_Data shown_
● ● ● ● ●
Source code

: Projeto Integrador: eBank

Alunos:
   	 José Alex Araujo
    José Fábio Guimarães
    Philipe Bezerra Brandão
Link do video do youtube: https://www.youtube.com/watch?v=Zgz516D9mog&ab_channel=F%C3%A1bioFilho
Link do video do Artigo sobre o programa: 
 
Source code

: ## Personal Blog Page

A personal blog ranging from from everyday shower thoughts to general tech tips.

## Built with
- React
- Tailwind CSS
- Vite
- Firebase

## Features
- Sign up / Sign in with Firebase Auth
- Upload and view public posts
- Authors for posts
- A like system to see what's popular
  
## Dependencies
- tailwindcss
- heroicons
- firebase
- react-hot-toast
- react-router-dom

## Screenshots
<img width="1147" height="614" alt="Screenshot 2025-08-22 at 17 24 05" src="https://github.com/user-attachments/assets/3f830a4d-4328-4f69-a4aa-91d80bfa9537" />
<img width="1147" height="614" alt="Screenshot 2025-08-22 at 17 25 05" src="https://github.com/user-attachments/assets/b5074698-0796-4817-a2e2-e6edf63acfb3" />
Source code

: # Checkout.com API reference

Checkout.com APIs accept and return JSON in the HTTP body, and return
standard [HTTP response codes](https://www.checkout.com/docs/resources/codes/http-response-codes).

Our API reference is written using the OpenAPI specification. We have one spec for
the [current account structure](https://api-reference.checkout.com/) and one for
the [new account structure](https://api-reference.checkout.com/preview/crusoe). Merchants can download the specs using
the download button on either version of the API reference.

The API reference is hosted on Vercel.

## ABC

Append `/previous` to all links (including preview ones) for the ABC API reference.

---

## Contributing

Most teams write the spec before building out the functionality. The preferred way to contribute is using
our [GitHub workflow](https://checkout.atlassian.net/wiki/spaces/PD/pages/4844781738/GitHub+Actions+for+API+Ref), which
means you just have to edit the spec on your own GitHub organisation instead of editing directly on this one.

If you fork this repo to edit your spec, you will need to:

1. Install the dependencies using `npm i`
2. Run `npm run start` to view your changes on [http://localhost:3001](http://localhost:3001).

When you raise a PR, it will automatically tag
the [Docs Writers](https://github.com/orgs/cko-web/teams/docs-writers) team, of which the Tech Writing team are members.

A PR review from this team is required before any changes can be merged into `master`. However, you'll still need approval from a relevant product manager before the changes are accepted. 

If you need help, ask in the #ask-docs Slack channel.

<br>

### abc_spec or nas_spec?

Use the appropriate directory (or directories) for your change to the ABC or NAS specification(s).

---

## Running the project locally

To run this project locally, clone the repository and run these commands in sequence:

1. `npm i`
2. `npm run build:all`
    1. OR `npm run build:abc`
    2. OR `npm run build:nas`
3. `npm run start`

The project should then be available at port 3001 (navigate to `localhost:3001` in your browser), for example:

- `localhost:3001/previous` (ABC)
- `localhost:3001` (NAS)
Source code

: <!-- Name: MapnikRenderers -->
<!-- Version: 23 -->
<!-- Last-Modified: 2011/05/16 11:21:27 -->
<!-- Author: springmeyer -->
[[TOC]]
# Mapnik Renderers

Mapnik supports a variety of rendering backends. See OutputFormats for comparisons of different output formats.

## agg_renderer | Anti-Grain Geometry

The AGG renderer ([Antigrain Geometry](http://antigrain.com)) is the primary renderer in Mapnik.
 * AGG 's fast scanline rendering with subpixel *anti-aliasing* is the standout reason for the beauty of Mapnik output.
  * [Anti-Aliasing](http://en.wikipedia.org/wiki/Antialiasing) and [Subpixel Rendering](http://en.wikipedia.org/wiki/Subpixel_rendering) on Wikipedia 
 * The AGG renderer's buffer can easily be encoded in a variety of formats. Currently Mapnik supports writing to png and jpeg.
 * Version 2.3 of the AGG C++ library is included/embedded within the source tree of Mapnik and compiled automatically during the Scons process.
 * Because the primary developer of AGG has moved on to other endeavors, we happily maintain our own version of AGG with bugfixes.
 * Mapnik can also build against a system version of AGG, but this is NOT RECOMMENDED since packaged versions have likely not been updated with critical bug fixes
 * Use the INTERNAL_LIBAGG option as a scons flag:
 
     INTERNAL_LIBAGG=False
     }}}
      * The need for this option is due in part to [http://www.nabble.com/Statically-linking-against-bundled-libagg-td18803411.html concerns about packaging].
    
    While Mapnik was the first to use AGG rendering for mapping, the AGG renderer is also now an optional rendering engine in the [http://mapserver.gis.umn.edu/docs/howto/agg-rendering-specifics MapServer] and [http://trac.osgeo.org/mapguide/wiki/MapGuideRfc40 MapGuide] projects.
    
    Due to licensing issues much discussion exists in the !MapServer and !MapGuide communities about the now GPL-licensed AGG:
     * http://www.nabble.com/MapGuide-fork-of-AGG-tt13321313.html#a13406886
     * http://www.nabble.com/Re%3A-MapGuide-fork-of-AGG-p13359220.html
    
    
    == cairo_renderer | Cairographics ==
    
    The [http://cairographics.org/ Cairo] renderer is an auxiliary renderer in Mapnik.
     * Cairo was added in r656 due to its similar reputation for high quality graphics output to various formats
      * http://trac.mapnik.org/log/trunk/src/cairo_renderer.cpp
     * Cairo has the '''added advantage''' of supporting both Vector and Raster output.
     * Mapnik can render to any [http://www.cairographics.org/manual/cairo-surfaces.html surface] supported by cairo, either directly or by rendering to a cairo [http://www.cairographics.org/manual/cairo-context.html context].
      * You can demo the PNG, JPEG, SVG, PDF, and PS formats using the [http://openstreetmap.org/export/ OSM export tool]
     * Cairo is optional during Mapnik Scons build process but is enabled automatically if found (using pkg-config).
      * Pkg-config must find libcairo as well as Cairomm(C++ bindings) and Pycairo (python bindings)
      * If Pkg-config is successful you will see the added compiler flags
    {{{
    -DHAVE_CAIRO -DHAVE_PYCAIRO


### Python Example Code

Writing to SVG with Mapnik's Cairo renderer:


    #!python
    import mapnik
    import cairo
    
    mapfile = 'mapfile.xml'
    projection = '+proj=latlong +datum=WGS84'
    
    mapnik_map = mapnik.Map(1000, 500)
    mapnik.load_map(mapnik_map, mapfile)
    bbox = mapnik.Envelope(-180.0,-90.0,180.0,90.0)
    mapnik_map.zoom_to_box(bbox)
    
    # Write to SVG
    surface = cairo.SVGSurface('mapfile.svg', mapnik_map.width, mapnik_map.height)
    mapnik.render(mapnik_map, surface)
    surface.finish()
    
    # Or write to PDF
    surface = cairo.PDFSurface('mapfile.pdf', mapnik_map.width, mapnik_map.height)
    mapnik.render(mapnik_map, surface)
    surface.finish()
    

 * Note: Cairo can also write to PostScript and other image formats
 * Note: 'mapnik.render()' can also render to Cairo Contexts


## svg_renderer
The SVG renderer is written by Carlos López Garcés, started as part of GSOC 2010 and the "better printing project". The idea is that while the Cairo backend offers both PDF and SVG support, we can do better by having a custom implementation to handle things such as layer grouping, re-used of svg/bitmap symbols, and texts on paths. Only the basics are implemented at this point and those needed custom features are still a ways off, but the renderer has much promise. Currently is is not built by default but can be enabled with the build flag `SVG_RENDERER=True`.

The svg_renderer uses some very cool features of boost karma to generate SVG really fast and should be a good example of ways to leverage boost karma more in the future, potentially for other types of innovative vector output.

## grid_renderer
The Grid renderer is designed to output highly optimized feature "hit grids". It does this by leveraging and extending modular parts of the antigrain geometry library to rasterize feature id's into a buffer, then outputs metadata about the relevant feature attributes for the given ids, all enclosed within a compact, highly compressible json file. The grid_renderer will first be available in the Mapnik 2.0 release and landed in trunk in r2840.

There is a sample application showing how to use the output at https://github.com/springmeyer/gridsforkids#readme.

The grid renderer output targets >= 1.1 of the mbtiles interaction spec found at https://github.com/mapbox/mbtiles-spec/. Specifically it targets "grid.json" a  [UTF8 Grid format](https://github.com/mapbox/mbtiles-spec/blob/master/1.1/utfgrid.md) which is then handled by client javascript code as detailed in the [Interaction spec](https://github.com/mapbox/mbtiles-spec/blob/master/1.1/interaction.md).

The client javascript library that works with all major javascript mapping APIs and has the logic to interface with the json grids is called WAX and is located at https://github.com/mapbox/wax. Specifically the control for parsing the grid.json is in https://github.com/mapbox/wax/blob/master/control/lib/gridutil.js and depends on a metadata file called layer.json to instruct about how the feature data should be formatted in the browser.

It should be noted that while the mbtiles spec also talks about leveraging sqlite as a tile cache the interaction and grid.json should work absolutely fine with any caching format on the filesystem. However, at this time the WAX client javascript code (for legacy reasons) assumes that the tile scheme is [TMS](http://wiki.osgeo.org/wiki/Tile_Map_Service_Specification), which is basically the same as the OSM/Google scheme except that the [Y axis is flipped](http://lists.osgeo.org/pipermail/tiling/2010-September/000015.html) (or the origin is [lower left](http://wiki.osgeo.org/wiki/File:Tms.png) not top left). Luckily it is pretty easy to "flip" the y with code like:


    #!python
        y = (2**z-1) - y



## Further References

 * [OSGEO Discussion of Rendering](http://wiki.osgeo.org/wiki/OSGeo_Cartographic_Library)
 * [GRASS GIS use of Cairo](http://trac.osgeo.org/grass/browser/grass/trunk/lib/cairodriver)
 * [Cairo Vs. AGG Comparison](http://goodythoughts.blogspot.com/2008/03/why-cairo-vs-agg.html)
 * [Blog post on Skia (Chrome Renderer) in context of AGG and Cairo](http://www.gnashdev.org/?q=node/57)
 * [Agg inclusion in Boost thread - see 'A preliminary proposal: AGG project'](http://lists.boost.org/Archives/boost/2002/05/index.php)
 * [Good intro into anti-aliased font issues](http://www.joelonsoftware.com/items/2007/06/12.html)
● ● ● ● ●
_What the exercise asks_
Your reply is to repeat, unchanged, the lines above running from the one with "y = (2**z-1) - y" up to and including the one with "[GRASS GIS use".

_Answer to this problem_
        y = (2**z-1) - y



## Further References

 * [OSGEO Discussion of Rendering](http://wiki.osgeo.org/wiki/OSGeo_Cartographic_Library)
 * [GRASS GIS use of Cairo](http://trac.osgeo.org/grass/browser/grass/trunk/lib/cairodriver)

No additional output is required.